WHAT IS EXPECTED: All lines from the one containing "These embeddings serve" through the end of the data below must be reproduced exactly, and no others.
START SUPPLIED ENTRIES
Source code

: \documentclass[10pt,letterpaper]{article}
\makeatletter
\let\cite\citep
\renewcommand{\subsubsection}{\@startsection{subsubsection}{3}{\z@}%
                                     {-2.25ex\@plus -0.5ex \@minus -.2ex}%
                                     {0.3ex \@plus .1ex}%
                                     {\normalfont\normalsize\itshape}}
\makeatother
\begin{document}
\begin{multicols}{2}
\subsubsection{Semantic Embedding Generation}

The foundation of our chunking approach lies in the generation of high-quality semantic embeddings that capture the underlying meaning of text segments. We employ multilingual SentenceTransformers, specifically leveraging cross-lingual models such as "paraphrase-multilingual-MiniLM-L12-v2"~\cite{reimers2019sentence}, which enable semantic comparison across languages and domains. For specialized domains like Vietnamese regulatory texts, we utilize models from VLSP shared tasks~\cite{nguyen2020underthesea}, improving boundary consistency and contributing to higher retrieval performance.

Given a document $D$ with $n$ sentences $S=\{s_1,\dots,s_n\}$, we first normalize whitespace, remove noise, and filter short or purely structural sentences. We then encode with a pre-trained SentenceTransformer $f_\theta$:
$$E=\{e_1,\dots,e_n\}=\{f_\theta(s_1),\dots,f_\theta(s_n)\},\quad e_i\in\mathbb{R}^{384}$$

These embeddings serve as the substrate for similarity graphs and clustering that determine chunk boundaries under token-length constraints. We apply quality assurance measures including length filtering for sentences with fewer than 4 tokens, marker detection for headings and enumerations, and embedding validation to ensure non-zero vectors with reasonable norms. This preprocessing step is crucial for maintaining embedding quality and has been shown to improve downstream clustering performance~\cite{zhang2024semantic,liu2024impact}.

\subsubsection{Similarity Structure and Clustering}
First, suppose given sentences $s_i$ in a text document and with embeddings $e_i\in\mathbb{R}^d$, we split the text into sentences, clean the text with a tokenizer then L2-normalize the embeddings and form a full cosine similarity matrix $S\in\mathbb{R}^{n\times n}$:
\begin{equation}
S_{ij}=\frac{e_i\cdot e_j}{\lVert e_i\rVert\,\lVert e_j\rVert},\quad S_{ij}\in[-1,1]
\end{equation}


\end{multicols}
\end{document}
END SUPPLIED ENTRIES
REPLY:
These embeddings serve as the substrate for similarity graphs and clustering that determine chunk boundaries under token-length constraints. We apply quality assurance measures including length filtering for sentences with fewer than 4 tokens, marker detection for headings and enumerations, and embedding validation to ensure non-zero vectors with reasonable norms. This preprocessing step is crucial for maintaining embedding quality and has been shown to improve downstream clustering performance~\cite{zhang2024semantic,liu2024impact}.

\subsubsection{Similarity Structure and Clustering}
First, suppose given sentences $s_i$ in a text document and with embeddings $e_i\in\mathbb{R}^d$, we split the text into sentences, clean the text with a tokenizer then L2-normalize the embeddings and form a full cosine similarity matrix $S\in\mathbb{R}^{n\times n}$:
\begin{equation}
S_{ij}=\frac{e_i\cdot e_j}{\lVert e_i\rVert\,\lVert e_j\rVert},\quad S_{ij}\in[-1,1]
\end{equation}


\end{multicols}
\end{document}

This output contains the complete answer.